You are viewing a plain text version of this content. The canonical link for it is here.
Posted to user@spark.apache.org by Esa Heikkinen <es...@student.tut.fi> on 2018/05/18 07:20:54 UTC

How to Spark can solve this example

Hi

I have attached fictive example (pdf-file) about processing of event traces from data streams (or batch data). I hope the picture of the attachment is clear and understandable.

I would be very interested in how best to solve it with Spark. Or it is possible or not ? If it is possible, can it be solved for example by CEP ?

Little explanations.. Data processing reads three different and parallel streams (or batch data): A, B and C. Each of them have events which have different "keys with value" (like K1-K4) or record.

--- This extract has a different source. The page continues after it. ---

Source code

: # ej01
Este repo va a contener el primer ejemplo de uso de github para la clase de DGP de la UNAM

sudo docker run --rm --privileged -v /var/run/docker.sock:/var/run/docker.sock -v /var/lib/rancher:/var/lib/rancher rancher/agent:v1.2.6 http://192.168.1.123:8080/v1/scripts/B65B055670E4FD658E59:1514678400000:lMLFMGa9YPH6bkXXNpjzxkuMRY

I would want to find all event traces, which have certain dependences or patterns between streams (or batches). To find pattern there are three steps:

1)      Searches an event that have value "X" in K1 in stream A and if it is found, stores it to global data for later use and continues next step

2)      Searches an event that have value A(K1) in K2 in stream B and if it is found, stores it to global data for later use and continues next step

3)      Searches an event that have value A(K1) in K1 and value B(K3) in K2 in stream C and if it is found, continues next step (back to step 1)

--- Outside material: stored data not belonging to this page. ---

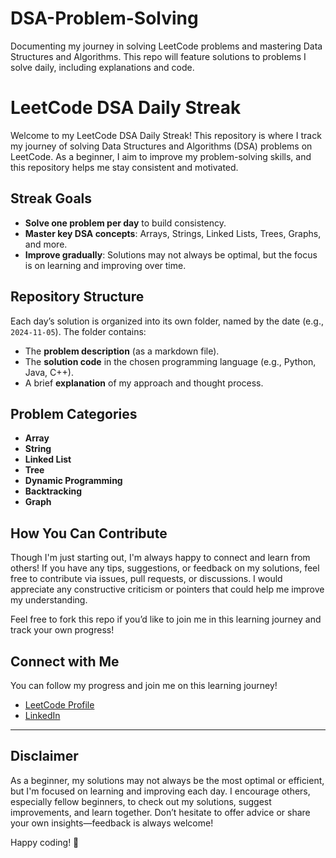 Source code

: # DSA-Problem-Solving
Documenting my journey in solving LeetCode problems and mastering Data Structures and Algorithms. This repo will feature solutions to problems I solve daily, including explanations and code.

# LeetCode DSA Daily Streak

Welcome to my LeetCode DSA Daily Streak! This repository is where I track my journey of solving Data Structures and Algorithms (DSA) problems on LeetCode. As a beginner, I aim to improve my problem-solving skills, and this repository helps me stay consistent and motivated.

## Streak Goals

- **Solve one problem per day** to build consistency.
- **Master key DSA concepts**: Arrays, Strings, Linked Lists, Trees, Graphs, and more.
- **Improve gradually**: Solutions may not always be optimal, but the focus is on learning and improving over time.

## Repository Structure

Each day’s solution is organized into its own folder, named by the date (e.g., `2024-11-05`). The folder contains:

- The **problem description** (as a markdown file).
- The **solution code** in the chosen programming language (e.g., Python, Java, C++).
- A brief **explanation** of my approach and thought process.


## Problem Categories

- **Array**
- **String**
- **Linked List**
- **Tree**
- **Dynamic Programming**
- **Backtracking**
- **Graph**

## How You Can Contribute

Though I'm just starting out, I'm always happy to connect and learn from others! If you have any tips, suggestions, or feedback on my solutions, feel free to contribute via issues, pull requests, or discussions. I would appreciate any constructive criticism or pointers that could help me improve my understanding.

Feel free to fork this repo if you’d like to join me in this learning journey and track your own progress!

## Connect with Me

You can follow my progress and join me on this learning journey!

- [LeetCode Profile](https://leetcode.com/u/ramya-t1156/)
- [LinkedIn](https://www.linkedin.com/in/ramya-t-90a925291/)

---

## Disclaimer

As a beginner, my solutions may not always be the most optimal or efficient, but I'm focused on learning and improving each day. I encourage others, especially fellow beginners, to check out my solutions, suggest improvements, and learn together. Don’t hesitate to offer advice or share your own insights—feedback is always welcome!

Happy coding! 🚀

If that is not possible by Spark, do you have any idea of tools, which can solve this ?

Best, Esa


RE: How to Spark can solve this example

Posted by "정유선님 (JUNG YOUSUN)" <je...@sk.com>.
How about Structured Streaming with Kafka? It is possible to operate through window time. For more information, see here https://databricks.com/blog/2017/04/04/real-time-end-to-end-integration-with-apache-kafka-in-apache-sparks-structured-streaming.html

Sincerely,
Yousun Jeong

From: Matteo Cossu <el...@gmail.com>
Sent: Friday, May 18, 2018 4:51 PM
To: Esa Heikkinen <es...@student.tut.fi>
Cc: user@spark.apache.org
Subject: Re: How to Spark can solve this example

Hello Esa,
all the steps that you described can be performed with Spark. I don't know about CEP, but Spark Streaming should be enough.

Best,

Matteo

On 18 May 2018 at 09:20, Esa Heikkinen <es...@student.tut.fi>> wrote:
Hi

I have attached fictive example (pdf-file) about processing of event traces from data streams (or batch data). I hope the picture of the attachment is clear and understandable.

I would be very interested in how best to solve it with Spark. Or it is possible or not ? If it is possible, can it be solved for example by CEP ?

Little explanations.. Data processing reads three different and parallel streams (or batch data): A, B and C. Each of them have events which have different “keys with value” (like K1-K4) or record.

I would want to find all event traces, which have certain dependences or patterns between streams (or batches). To find pattern there are three steps:

1)      Searches an event that have value “X” in K1 in stream A and if it is found, stores it to global data for later use and continues next step

2)      Searches an event that have value A(K1) in K2 in stream B and if it is found, stores it to global data for later use and continues next step

3)      Searches an event that have value A(K1) in K1 and value B(K3) in K2 in stream C and if it is found, continues next step (back to step 1)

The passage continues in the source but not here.